N-[4-(3-amino-7-methyl-1,2-benzisoxazol-4-yl)phenyl]-N′-(3-methylphenyl)urea;

N-[4-(3-amino-7-methyl-1,2-benzisoxazol-4-yl)phenyl]-N′-(3-chlorophenyl)urea;

N-[4-(3-amino-7-methyl-1,2-benzisoxazol-4-yl)phenyl]-N′-(3-ethylphenyl)urea;

N-[4-(3-amino-7-methyl-1,2-benzisoxazol-4-yl)phenyl]-N′-(4-methylphenyl)urea;

N-[4-(3-amino-7-methyl-1,2-benzisoxazol-4-yl)phenyl]-N′-phenylurea;

N-[4-(3-amino-7-methyl-1,2-benzisoxazol-4-yl)phenyl]-N′-(3-bromophenyl)urea;

N-[4-(3-amino-7-methyl-1,2-benzisoxazol-4-yl)phenyl]-N′-(3-fluorophenyl)urea;

N-[4-(3-amino-7-fluoro-1,2-benzisoxazol-4-yl)phenyl]-N′-(3-chlorophenyl)urea;

N-[4-(3-amino-7-fluoro-1,2-benzisoxazol-4-yl)phenyl]-N′-(3-methylphenyl)urea;

134. The method of claim 133, wherein said compound is N-[4-[3-amino-1H-indazol-4-yl]phenyl]-N′-(2-fluoro-5-methylphenyl)urea.
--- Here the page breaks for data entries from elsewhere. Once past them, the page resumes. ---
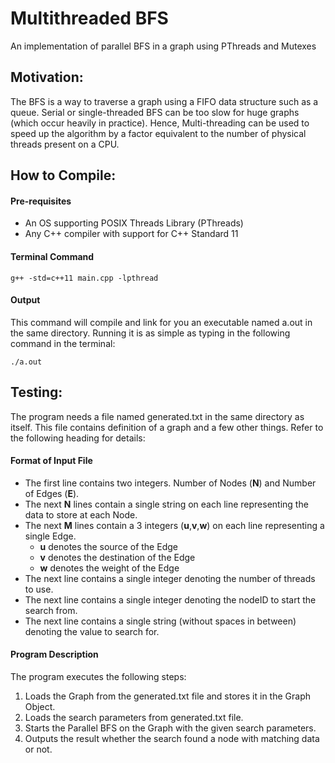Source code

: # Multithreaded BFS
An implementation of parallel BFS in a graph using PThreads and Mutexes

## Motivation:
The BFS is a way to traverse a graph using a FIFO data structure such as a queue. Serial or single-threaded BFS can be too slow for huge graphs (which occur heavily in practice). Hence, Multi-threading can be used to speed up the algorithm by a factor equivalent to the number of physical threads present on a CPU.

## How to Compile:
#### Pre-requisites
- An OS supporting POSIX Threads Library (PThreads)
- Any C++ compiler with support for C++ Standard 11

#### Terminal Command
```terminal
g++ -std=c++11 main.cpp -lpthread
```

#### Output
This command will compile and link for you an executable named a.out in the same directory. Running it is as simple as typing in the following command in the terminal:

```terminal
./a.out
```

## Testing:
The program needs a file named generated.txt in the same directory as itself. This file contains definition of a graph and a few other things. Refer to the following heading for details:

#### Format of Input File
+ The first line contains two integers. Number of Nodes (<b>N</b>) and Number of Edges (<b>E</b>).
+ The next <b>N</b> lines contain a single string on each line representing the data to store at each Node.
+ The next <b>M</b> lines contain a 3 integers (<b>u</b>,<b>v</b>,<b>w</b>) on each line representing a single Edge.
  + <b>u</b> denotes the source of the Edge
  + <b>v</b> denotes the destination of the Edge
  + <b>w</b> denotes the weight of the Edge
+ The next line contains a single integer denoting the number of threads to use.
+ The next line contains a single integer denoting the nodeID to start the search from.
+ The next line contains a single string (without spaces in between) denoting the value to search for.

#### Program Description
The program executes the following steps:
1) Loads the Graph from the generated.txt file and stores it in the Graph Object.
2) Loads the search parameters from generated.txt file.
3) Starts the Parallel BFS on the Graph with the given search parameters.
4) Outputs the result whether the search found a node with matching data or not.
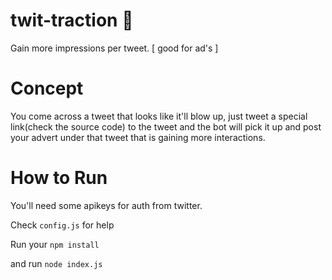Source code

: # twit-traction :punch: 

Gain more impressions per tweet. [ good for ad's ] <br>

# Concept
You come across a tweet that looks like it'll blow up, just tweet a special link(check the source code)
to the tweet and the bot will pick it up and post your advert under that tweet that is gaining more interactions.<br>

# How to Run
You'll need some apikeys for auth from twitter.<br>

Check `config.js` for help

Run your ``` npm install ```

and run ``` node index.js  ```
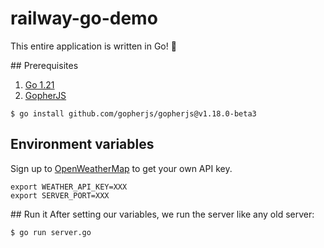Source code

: # railway-go-demo
This entire application is written in Go! 🥳 

## Prerequisites
1. [Go 1.21](https://go.dev/doc/install)
1. [GopherJS](https://github.com/gopherjs/gopherjs) 
```
$ go install github.com/gopherjs/gopherjs@v1.18.0-beta3
```

## Environment variables 
Sign up to [OpenWeatherMap](https://openweathermap.org/appid) to get your own API key. 
```
export WEATHER_API_KEY=XXX
export SERVER_PORT=XXX
```

## Run it 
After setting our variables, we run the server like any old server:
```
$ go run server.go
```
135. The method of claim 113, wherein said composition is administered via a method selected from the group consisting of topical, subconjunctival, periocular, retrobulbar, subtenon, intracameral, intravitreal, intraocular, subretinal, posterior juxtascleral, and suprachoroidal administration.

136. The method of claim 135, wherein the composition is administered via intravitreal or subtenon injection of a solution or suspension.

137. The method of claim 135, wherein the composition is administered via intravitreal or subtenon placement of a device.

138. The method of claim 135, wherein the composition is administered via topical ocular administration of a solution or suspension.

139. The method of claim 135, wherein the composition is administered via posterior juxtascleral administration of a gel.

140. The method of claim 135, wherein the composition is administered via intravitreal administration of a bioerodible implant.